At first glance, the Queen’s Rational Review looked intriguing. It’s a small collection of essays selected for their excellent argumentation and the progression of a premise along rational lines. The notion drew me in and the cover enticed me. It’s a twist on the iconic photo “Raising the Flag on Iwo Jima,” except instead of a flag the soldiers are hoisting a pen. I liked the clever appropriation, but the picture is fairly pixilated and immediately mitigated my expectations.
I carried on anyway—I wasn’t here for flashy pictures, I wanted to read some good essays. The Review’s introduction was charming, speaking of the publication’s desire to instigate discussion on campus. It went to say that each essay has its weaknesses and that these are a challenge to the reader; try to spot the weakness in the arguments.
It sounded interesting, asking me to be an engaged reader, but this proved more frustrating than rewarding.

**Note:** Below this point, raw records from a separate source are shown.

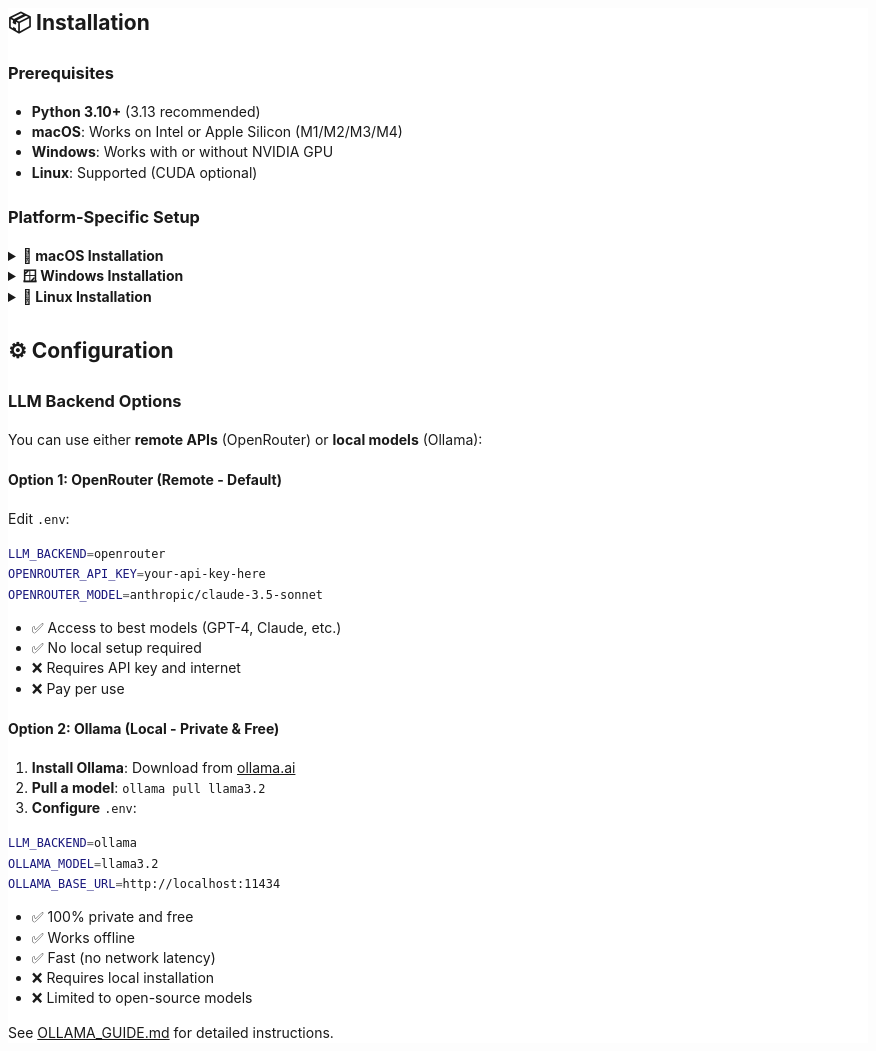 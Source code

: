 ## 📦 Installation

### Prerequisites
- **Python 3.10+** (3.13 recommended)
- **macOS**: Works on Intel or Apple Silicon (M1/M2/M3/M4)
- **Windows**: Works with or without NVIDIA GPU
- **Linux**: Supported (CUDA optional)

### Platform-Specific Setup

<details><summary><b>🍎 macOS Installation</b></summary></details>

<details><summary><b>🪟 Windows Installation</b></summary></details>

<details><summary><b>🐧 Linux Installation</b></summary></details>

## ⚙️ Configuration

### LLM Backend Options

You can use either **remote APIs** (OpenRouter) or **local models** (Ollama):

#### Option 1: OpenRouter (Remote - Default)

Edit `.env`:
```bash
LLM_BACKEND=openrouter
OPENROUTER_API_KEY=your-api-key-here
OPENROUTER_MODEL=anthropic/claude-3.5-sonnet
```

- ✅ Access to best models (GPT-4, Claude, etc.)
- ✅ No local setup required
- ❌ Requires API key and internet
- ❌ Pay per use

#### Option 2: Ollama (Local - Private & Free)

1. **Install Ollama**: Download from [ollama.ai](https://ollama.ai)
2. **Pull a model**: `ollama pull llama3.2`
3. **Configure** `.env`:
```bash
LLM_BACKEND=ollama
OLLAMA_MODEL=llama3.2
OLLAMA_BASE_URL=http://localhost:11434
```

- ✅ 100% private and free
- ✅ Works offline
- ✅ Fast (no network latency)
- ❌ Requires local installation
- ❌ Limited to open-source models

See [OLLAMA_GUIDE.md](OLLAMA_GUIDE.md) for detailed instructions.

The table of contents laid out the four essays and accompanied each with a small graphic, all of which were terribly pixilated, one to the point of incomprehension.
The point of the Rational Review is not to look pretty, but the utter lack of detail that seemed to go into its design made it difficult to appreciate. This was made all the more damning by the fact that the Review had a staff member whose soul purpose was design and layout.
Each essay began alongside its accompanying graphic and these were once again horribly pixilated and unclear, despite being about 10×10 cm, and as I began reading, there were more design problems. The footnotes alternate between raised script and plain numerals, made all the more annoying by the page numbers, which are placed the end of the first line on the page.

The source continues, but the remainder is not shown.